» Task requirements
Retype only the lines from the top of the records to the line with "the transformation node", including that line but none of the pictures.

» Data provided
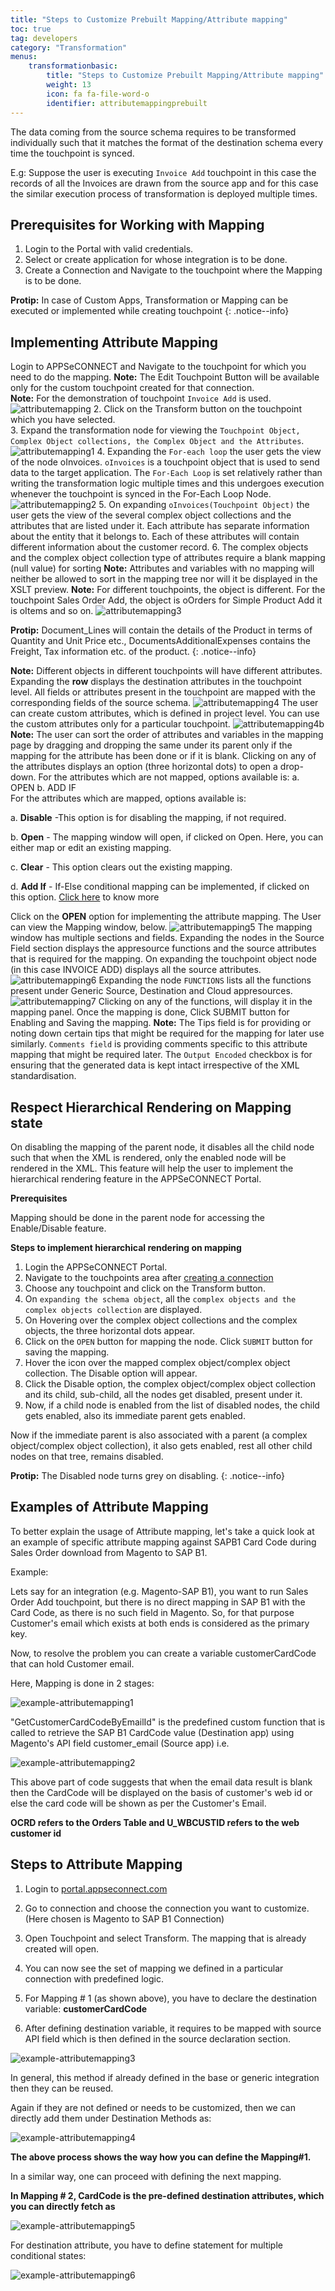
 ```yaml
---
title: "Steps to Customize Prebuilt Mapping/Attribute mapping"
toc: true
tag: developers
category: "Transformation"
menus: 
    transformationbasic:
        title: "Steps to Customize Prebuilt Mapping/Attribute mapping"
        weight: 13
        icon: fa fa-file-word-o
        identifier: attributemappingprebuilt
---
```


The data coming from the source schema requires to be transformed individually such that it matches the format 
of the destination schema every time the touchpoint is synced.

E.g: Suppose the user is executing `Invoice Add` touchpoint in this case
the records of all the Invoices are drawn from the source app and for this case the similar 
execution process of transformation is deployed multiple times. 

## Prerequisites for Working with Mapping

1.	Login to the Portal with valid credentials.
2.	Select or create application for whose integration is to be done.
3.	Create a Connection and Navigate to the touchpoint where the Mapping is to be done.

**Protip:** In case of Custom Apps, Transformation or Mapping can be executed or implemented while creating touchpoint 
{: .notice--info}

## Implementing Attribute Mapping

Login to APPSeCONNECT and Navigate to the touchpoint for which you need to do the mapping. 
**Note:** The Edit Touchpoint Button will be available only for the custom touchpoint created for that connection.  
**Note:** For the demonstration of touchpoint `Invoice Add` is used. 
![attributemapping](/staticfiles/Transformation/media/attributemapping.png) 
2.	Click on the Transform button on the touchpoint which you have selected.   
3.	Expand the transformation node for viewing the `Touchpoint Object, Complex Object collections, the Complex Object and the Attributes`.
![attributemapping1](/staticfiles/Transformation/media/attributemapping1.png)
4. Expanding the `For-each loop` the user gets the view of the node oInvoices. `oInvoices` is a touchpoint object 
  that is used to send data to the target application. The `For-Each Loop` is set relatively rather than writing the transformation logic multiple times and
  this undergoes execution whenever the touchpoint is synced in the For-Each Loop Node.  
![attributemapping2](/staticfiles/Transformation/media/attributemapping2.png)
5.	On expanding `oInvoices(Touchpoint Object)` the user gets the view of the several complex object collections 
    and the attributes that are listed under it. Each attribute has separate information about the entity that 
    it belongs to. Each of these attributes will contain different information about the customer record. 
6.	The complex objects and the complex object collection type of attributes require a blank mapping (null value) for sorting 
**Note:** Attributes and variables with no mapping will neither be allowed to sort in the mapping tree nor will it be displayed in the XSLT preview.
**Note:** For different touchpoints, the object is different. For the touchpoint Sales Order Add,
the object is oOrders for Simple Product Add it is oItems and so on.
![attributemapping3](/staticfiles/Transformation/media/attributemapping3.png)

**Protip:** Document_Lines will contain the details of the Product in terms of Quantity and Unit Price etc., 
DocumentsAdditionalExpenses contains the Freight, Tax information etc. of the product.
{: .notice--info} 

**Note:** Different objects in different touchpoints will have different attributes. 
Expanding the **row** displays the destination attributes in the touchpoint level.
All fields or attributes present in the touchpoint are mapped with the corresponding fields of the source schema.
![attributemapping4](/staticfiles/Transformation/media/attributemapping4.png)
The user can create custom attributes, which is defined in project level. You can use the custom attributes only for a particular touchpoint.
![attributemapping4b](/staticfiles/Transformation/media/attributemapping4b.png)
**Note:** The user can sort the order of attributes and variables in the mapping page by dragging and dropping the same 
under its parent only if the mapping for the attribute has been done or if it is blank.
Clicking on any of the attributes displays an option (three horizontal dots) to open a drop-down.
For the attributes which are not mapped, options available is: 
a. OPEN 
b. ADD IF  
For the attributes which are mapped, options available is:
 
a.	**Disable** -This option is for disabling the mapping, if not required.

b.	**Open** - The mapping window will open, if clicked on Open. Here, you can either map or edit an existing mapping.

c.	**Clear** - This option clears out the existing mapping.

d.	**Add If** - If-Else conditional mapping can be implemented, if clicked on this option. [Click here](/transformation/define-logic-over-destination-mapping/) to know more

Click on the **OPEN** option for implementing the attribute mapping. The User can view the Mapping window, below.
![attributemapping5](/staticfiles/Transformation/media/attributemapping5.png)
The mapping window has multiple sections and fields. Expanding the nodes in the Source Field section displays the appresource functions 
and the source attributes that is required for the mapping. On expanding the touchpoint object node (in this case INVOICE ADD) displays all the source attributes.
![attributemapping6](/staticfiles/Transformation/media/attributemapping6.png)
Expanding the node `FUNCTIONS` lists all the functions present under Generic Source, Destination and Cloud appresources. 
![attributemapping7](/staticfiles/Transformation/media/attributemapping7.png)
Clicking on any of the functions, will display it in the mapping panel. Once the mapping is done, Click SUBMIT button for Enabling and Saving the mapping. 
**Note:** The Tips field is for providing or noting down certain tips that might be required for the mapping for 
later use similarly. `Comments field` is providing comments specific to this attribute mapping that might be 
required later. The `Output Encoded` checkbox is for ensuring that the generated data is kept intact 
irrespective of the XML standardisation. 

## Respect Hierarchical Rendering on Mapping state

On disabling the mapping of the parent node, it disables all the child node such that when the XML is rendered, 
only the enabled node will be rendered in the XML. This feature will help the user to implement
the hierarchical rendering feature in the APPSeCONNECT Portal.

**Prerequisites**

Mapping should be done in the parent node for accessing the Enable/Disable feature.

**Steps to implement hierarchical rendering on mapping**

1.	Login the APPSeCONNECT Portal.
2.	Navigate to the touchpoints area after [creating a connection](/getting-started/#creating-connection--executing-the-touchpoint) 
3.	Choose any touchpoint and click on the Transform button.
4.  On `expanding the schema object`, all the `complex objects and the complex objects collection` are displayed.
5.  On Hovering over the complex object collections and the complex objects, the three horizontal dots appear. 
6.  Click on the `OPEN` button for mapping the node. Click `SUBMIT` button for saving the mapping.
6.	Hover the icon over the mapped complex object/complex object collection. The Disable option will appear.
7.	Click the Disable option, the complex object/complex object collection and its child, sub-child, 
    all the nodes get disabled, present under it.
8.	Now, if a child node is enabled from the list of disabled nodes, the child gets enabled, also its immediate parent gets enabled.

Now if the immediate parent is also associated with a parent (a complex object/complex object collection), it also gets 
enabled, rest all other child nodes on that tree, remains disabled. 


**Protip:** The Disabled node turns grey on disabling.
{: .notice--info} 


## Examples of Attribute Mapping

To better explain the usage of Attribute mapping, let's take a quick look at an example of specific 
attribute mapping against SAPB1 Card Code during Sales Order download from Magento to SAP B1.

Example:

Lets say for an integration (e.g. Magento-SAP B1), you want to run Sales Order Add touchpoint, 
but there is no direct mapping in SAP B1 with the Card Code, as there is no such field in Magento. 
So, for that purpose Customer's email which exists at both ends is considered as the primary key. 

Now, to resolve the problem you can create a variable customerCardCode that can hold Customer email.

Here, Mapping is done in 2 stages:

![example-attributemapping1](/staticfiles/Transformation/media/example-attributemapping1.png)

"GetCustomerCardCodeByEmailId" is the predefined custom function that is called to retrieve the SAP B1 CardCode value (Destination app) using Magento's API field customer_email (Source app) i.e. 

![example-attributemapping2](/staticfiles/Transformation/media/example-attributemapping2.png)

This above part of code suggests that when the email data result is blank then the CardCode will be displayed on the basis of customer's web id or else the card code will be shown as per the Customer's Email. 

**OCRD refers to the Orders Table and U_WBCUSTID refers to the web customer id**

## Steps to Attribute Mapping

1. Login to [portal.appseconnect.com](https://portal.appseconnect.com/Account/Login?ReturnUrl=%2f#!)

2. Go to connection and choose the connection you want to customize. (Here chosen is Magento to SAP B1 Connection)

3. Open Touchpoint and select Transform. The mapping that is already created will open. 

4. You can now see the set of mapping we defined in a particular connection with predefined logic. 

5. For Mapping # 1 (as shown above), you have to declare the destination variable: **customerCardCode**

6. After defining destination variable, it requires to be mapped with source API field which is then defined in the source declaration section.

![example-attributemapping3](/staticfiles/Transformation/media/example-attributemapping3.png)

In general, this method if already defined in the base or generic integration then they can be reused.

Again if they are not defined or needs to be customized, then we can directly add them under Destination Methods as:

![example-attributemapping4](/staticfiles/Transformation/media/example-attributemapping4.png)

**The above process shows the way how you can define the Mapping#1.**

In a similar way, one can proceed with defining the next mapping.

**In Mapping # 2, CardCode is the pre-defined destination attributes, which you can directly fetch as**

![example-attributemapping5](/staticfiles/Transformation/media/example-attributemapping5.png)

For destination attribute, you have to define <choose><when> statement for multiple conditional states:

![example-attributemapping6](/staticfiles/Transformation/media/example-attributemapping6.png)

» Answer to this problem
 ```yaml
---
title: "Steps to Customize Prebuilt Mapping/Attribute mapping"
toc: true
tag: developers
category: "Transformation"
menus: 
    transformationbasic:
        title: "Steps to Customize Prebuilt Mapping/Attribute mapping"
        weight: 13
        icon: fa fa-file-word-o
        identifier: attributemappingprebuilt
---
```


The data coming from the source schema requires to be transformed individually such that it matches the format 
of the destination schema every time the touchpoint is synced.

E.g: Suppose the user is executing `Invoice Add` touchpoint in this case
the records of all the Invoices are drawn from the source app and for this case the similar 
execution process of transformation is deployed multiple times. 

## Prerequisites for Working with Mapping

1.	Login to the Portal with valid credentials.
2.	Select or create application for whose integration is to be done.
3.	Create a Connection and Navigate to the touchpoint where the Mapping is to be done.

**Protip:** In case of Custom Apps, Transformation or Mapping can be executed or implemented while creating touchpoint 
{: .notice--info}

## Implementing Attribute Mapping

Login to APPSeCONNECT and Navigate to the touchpoint for which you need to do the mapping. 
**Note:** The Edit Touchpoint Button will be available only for the custom touchpoint created for that connection.  
**Note:** For the demonstration of touchpoint `Invoice Add` is used. 
![attributemapping](/staticfiles/Transformation/media/attributemapping.png) 
2.	Click on the Transform button on the touchpoint which you have selected.   
3.	Expand the transformation node for viewing the `Touchpoint Object, Complex Object collections, the Complex Object and the Attributes`.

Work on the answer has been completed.